Top of Available data

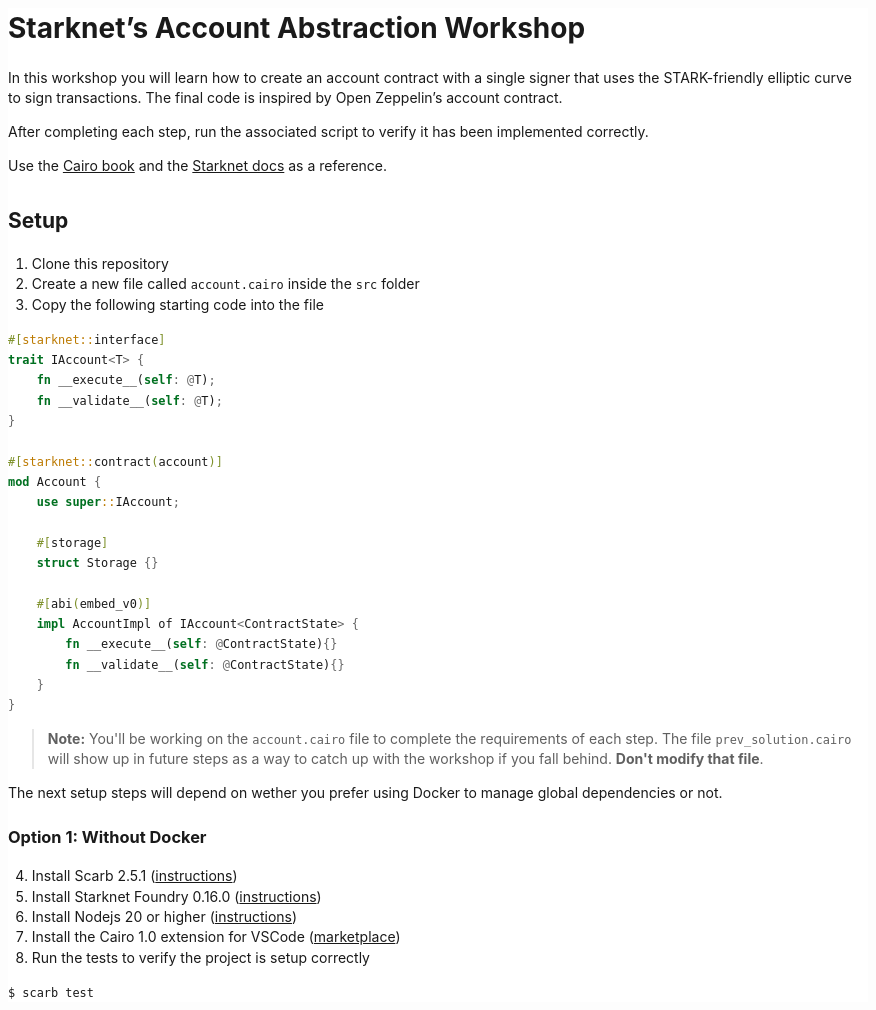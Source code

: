 # Starknet’s Account Abstraction Workshop

In this workshop you will learn how to create an account contract with a single signer that uses the STARK-friendly elliptic curve to sign transactions. The final code is inspired by Open Zeppelin’s account contract.

After completing each step, run the associated script to verify it has been implemented correctly.

Use the [Cairo book](https://book.cairo-lang.org/ch00-00-introduction.html) and the [Starknet docs](https://docs.starknet.io/documentation/) as a reference.

## Setup

1. Clone this repository
1. Create a new file called `account.cairo` inside the `src` folder
1. Copy the following starting code into the file

```rust
#[starknet::interface]
trait IAccount<T> {
    fn __execute__(self: @T);
    fn __validate__(self: @T);
}

#[starknet::contract(account)]
mod Account {
    use super::IAccount;

    #[storage]
    struct Storage {}

    #[abi(embed_v0)]
    impl AccountImpl of IAccount<ContractState> {
        fn __execute__(self: @ContractState){}
        fn __validate__(self: @ContractState){}
    }
}
```

> **Note:** You'll be working on the `account.cairo` file to complete the requirements of each step. The file `prev_solution.cairo` will show up in future steps as a way to catch up with the workshop if you fall behind. **Don't modify that file**.

The next setup steps will depend on wether you prefer using Docker to manage global dependencies or not.

### Option 1: Without Docker

4. Install Scarb 2.5.1 ([instructions](https://docs.swmansion.com/scarb/download.html#install-via-asdf))
1. Install Starknet Foundry 0.16.0 ([instructions](https://foundry-rs.github.io/starknet-foundry/getting-started/installation.html))
1. Install Nodejs 20 or higher ([instructions](https://nodejs.org/en/))
1. Install the Cairo 1.0 extension for VSCode ([marketplace](https://marketplace.visualstudio.com/items?itemName=starkware.cairo1))
1. Run the tests to verify the project is setup correctly
```
$ scarb test
```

Bottom of Available data

Exercise: Go through the lines above and count those with the string "Install". Reply with the count and nothing more.

Result: 4